1

I am trying to extract the source of a website, and I have researched a bit and many solutions point to using HTTPClient and HTTPContext but the problem is that I cannot use a URL to get this source from. The website I am using is based on logins and no matter who you are logged in as, it displays the same URL (but, of course, the information to be extracted is different based on the user). Therefore, I was wondering if there way a way to directly get the source from, perhaps, a webview or something of the sort. In summary, I cannot use a URL intermediate because it is uniform and basically redirects to a generic log-in page.
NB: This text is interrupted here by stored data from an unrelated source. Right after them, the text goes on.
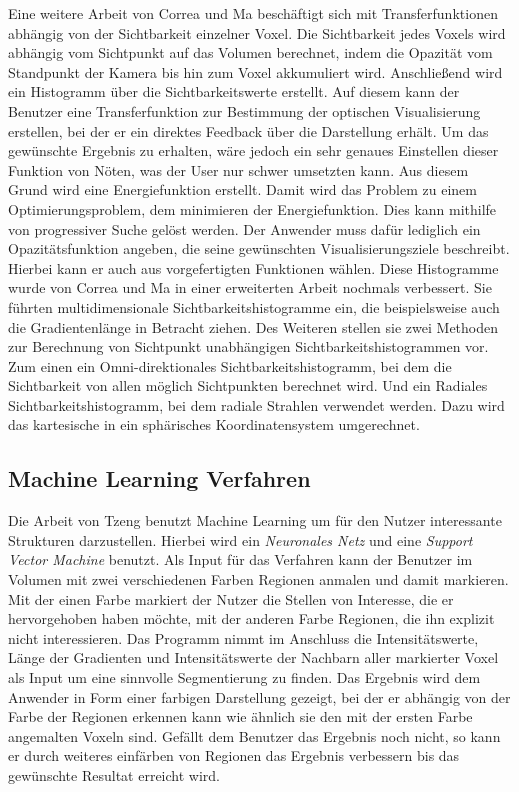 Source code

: Eine weitere Arbeit \cite{correa2009visibility} von Correa und Ma beschäftigt sich mit Transferfunktionen abhängig von der Sichtbarkeit einzelner Voxel.
Die Sichtbarkeit jedes Voxels wird abhängig vom Sichtpunkt auf das Volumen berechnet, indem die Opazität vom Standpunkt der Kamera bis hin zum Voxel akkumuliert wird. Anschließend wird ein Histogramm über die Sichtbarkeitswerte erstellt.
Auf diesem kann der Benutzer eine Transferfunktion zur Bestimmung der optischen Visualisierung erstellen, bei der er ein direktes Feedback über die Darstellung erhält.
Um das gewünschte Ergebnis zu erhalten, wäre jedoch ein sehr genaues Einstellen dieser Funktion von Nöten, was der User nur schwer umsetzten kann.
Aus diesem Grund wird eine Energiefunktion erstellt. Damit wird das Problem zu einem Optimierungsproblem, dem minimieren der Energiefunktion. Dies kann mithilfe von progressiver Suche gelöst werden. 
Der Anwender muss dafür lediglich ein Opazitätsfunktion angeben, die seine gewünschten Visualisierungsziele beschreibt. Hierbei kann er auch aus vorgefertigten Funktionen wählen.
Diese Histogramme wurde von Correa und Ma in einer erweiterten Arbeit \cite{correa2011visibility} nochmals verbessert. Sie führten multidimensionale Sichtbarkeitshistogramme ein, die beispielsweise auch die Gradientenlänge in Betracht ziehen.
Des Weiteren stellen sie zwei Methoden zur Berechnung von Sichtpunkt unabhängigen Sichtbarkeitshistogrammen vor. Zum einen ein Omni-direktionales Sichtbarkeitshistogramm, bei dem die Sichtbarkeit von allen möglich Sichtpunkten berechnet wird. Und ein Radiales Sichtbarkeitshistogramm, bei dem radiale Strahlen verwendet werden. Dazu wird das kartesische in ein sphärisches Koordinatensystem umgerechnet.



\subsection{Machine Learning Verfahren}

Die Arbeit von Tzeng \cite{tzeng2005intelligent} benutzt Machine Learning um für den Nutzer interessante Strukturen darzustellen. Hierbei wird ein \textit{Neuronales Netz} und eine \textit{Support Vector Machine} benutzt.
Als Input für das Verfahren kann der Benutzer im Volumen mit zwei verschiedenen Farben Regionen anmalen und damit markieren. Mit der einen Farbe markiert der Nutzer die Stellen von Interesse, die er hervorgehoben haben möchte, mit der anderen Farbe Regionen, die ihn explizit nicht interessieren.
\newline
Das Programm nimmt im Anschluss die Intensitätswerte, Länge der Gradienten und Intensitätswerte der Nachbarn aller markierter Voxel als Input um eine sinnvolle Segmentierung zu finden.
Das Ergebnis wird dem Anwender in Form einer farbigen Darstellung gezeigt, bei der er abhängig von der Farbe der Regionen erkennen kann wie ähnlich sie den mit der ersten Farbe angemalten Voxeln sind. Gefällt dem Benutzer das Ergebnis noch nicht, so kann er durch weiteres einfärben von Regionen das Ergebnis verbessern bis das gewünschte Resultat erreicht wird.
Sorry if I am missing something; I am new to this. Thank you for the help in advance.

EDIT:

I have found a differentiated URL that is different per user, but there is a(nother) related problem: Using jsoup, I can do Jsoup.connect("http://www.stackoverflow.com/").get().html(); (with the URL replaced with what I'm trying to access) and this does in fact get the HTML source, but the problem again arises that it asks for log-in information when I try to access a user/password protected website. I need to be able to enter username and password once and basically store this in some sort of temporary thing (cookies/cache?) and retain that information for jsoup to stop querying the login credentials each time I ask for a source based on a certain URL. I still cannot find a way to get around this...

2 Answers 2

1

Well if I understood correctly (let me know if I did not):

If it user/password protected should you issue a Http Post (that is what you do from a browser for example) and get the Response from that post? Something like this :

http://www.informit.com/guides/content.aspx?g=java&seqNum=44

EDIT: Here is a sample

I have a page that looks like this (it is oversimplified, but nevertheless here it is):

<form action="../../j_spring_security_check" method="post" >
        <input id="j_username" name="j_username" type="text" />
            <input id="j_password" name="j_password" type="password"/>
                    <input type="image" class="submit" id="login" name="login" />
</form>

If it where is a web page, you would have to provide the username/password to get the actual content "after" this login page. What you really issue is a HTTP POST here (I bet it's the same in your case).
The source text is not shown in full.